== What the task requires ==
Once the line containing "#### General Approach" has been written out, stop; until then, restate each line of the entries below word for word from the first.

== Entries shown ==
━━━

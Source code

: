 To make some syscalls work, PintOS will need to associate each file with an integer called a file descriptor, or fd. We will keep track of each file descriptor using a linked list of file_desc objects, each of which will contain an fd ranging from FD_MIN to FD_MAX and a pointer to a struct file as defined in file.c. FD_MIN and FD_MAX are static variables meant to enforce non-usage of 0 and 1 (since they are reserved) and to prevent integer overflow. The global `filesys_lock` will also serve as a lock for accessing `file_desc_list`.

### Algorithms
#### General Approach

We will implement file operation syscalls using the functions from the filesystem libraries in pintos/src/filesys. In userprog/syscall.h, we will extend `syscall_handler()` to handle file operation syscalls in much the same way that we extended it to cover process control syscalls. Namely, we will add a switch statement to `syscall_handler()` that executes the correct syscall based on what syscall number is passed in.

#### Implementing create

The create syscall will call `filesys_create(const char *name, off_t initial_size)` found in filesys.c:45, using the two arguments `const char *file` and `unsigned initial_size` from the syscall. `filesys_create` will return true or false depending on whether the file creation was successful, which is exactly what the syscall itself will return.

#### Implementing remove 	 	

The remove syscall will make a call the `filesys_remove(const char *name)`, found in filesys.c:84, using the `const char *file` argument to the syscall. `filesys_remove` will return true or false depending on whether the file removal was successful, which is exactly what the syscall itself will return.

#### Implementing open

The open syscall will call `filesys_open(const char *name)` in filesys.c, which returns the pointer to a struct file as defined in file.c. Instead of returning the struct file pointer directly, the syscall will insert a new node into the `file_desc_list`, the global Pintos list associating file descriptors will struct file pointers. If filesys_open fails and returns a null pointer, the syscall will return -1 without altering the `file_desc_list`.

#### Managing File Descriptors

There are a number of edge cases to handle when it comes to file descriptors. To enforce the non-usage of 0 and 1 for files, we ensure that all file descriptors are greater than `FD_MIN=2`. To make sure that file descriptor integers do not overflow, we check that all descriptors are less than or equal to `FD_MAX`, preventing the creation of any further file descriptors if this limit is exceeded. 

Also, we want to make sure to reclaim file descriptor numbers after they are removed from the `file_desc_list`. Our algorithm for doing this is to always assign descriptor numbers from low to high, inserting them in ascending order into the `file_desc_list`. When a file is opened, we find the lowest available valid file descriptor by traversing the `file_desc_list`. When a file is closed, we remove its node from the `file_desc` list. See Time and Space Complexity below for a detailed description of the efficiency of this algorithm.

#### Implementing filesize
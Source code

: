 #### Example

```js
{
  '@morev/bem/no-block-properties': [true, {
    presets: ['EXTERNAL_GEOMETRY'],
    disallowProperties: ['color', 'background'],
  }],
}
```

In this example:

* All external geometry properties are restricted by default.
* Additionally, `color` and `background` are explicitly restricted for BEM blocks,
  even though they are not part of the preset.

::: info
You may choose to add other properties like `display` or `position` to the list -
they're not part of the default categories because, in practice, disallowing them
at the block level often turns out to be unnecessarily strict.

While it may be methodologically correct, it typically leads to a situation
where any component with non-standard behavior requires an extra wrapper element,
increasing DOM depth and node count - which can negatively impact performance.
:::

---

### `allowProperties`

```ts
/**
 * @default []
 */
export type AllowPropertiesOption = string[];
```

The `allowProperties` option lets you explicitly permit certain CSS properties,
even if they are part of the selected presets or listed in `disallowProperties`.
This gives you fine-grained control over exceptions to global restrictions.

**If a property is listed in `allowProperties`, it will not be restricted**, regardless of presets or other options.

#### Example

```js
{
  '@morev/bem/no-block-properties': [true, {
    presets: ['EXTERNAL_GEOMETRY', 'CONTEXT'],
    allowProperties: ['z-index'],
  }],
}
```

━━━

== Result of this task ==
Source code

: To make some syscalls work, PintOS will need to associate each file with an integer called a file descriptor, or fd. We will keep track of each file descriptor using a linked list of file_desc objects, each of which will contain an fd ranging from FD_MIN to FD_MAX and a pointer to a struct file as defined in file.c. FD_MIN and FD_MAX are static variables meant to enforce non-usage of 0 and 1 (since they are reserved) and to prevent integer overflow. The global `filesys_lock` will also serve as a lock for accessing `file_desc_list`.

### Algorithms
#### General Approach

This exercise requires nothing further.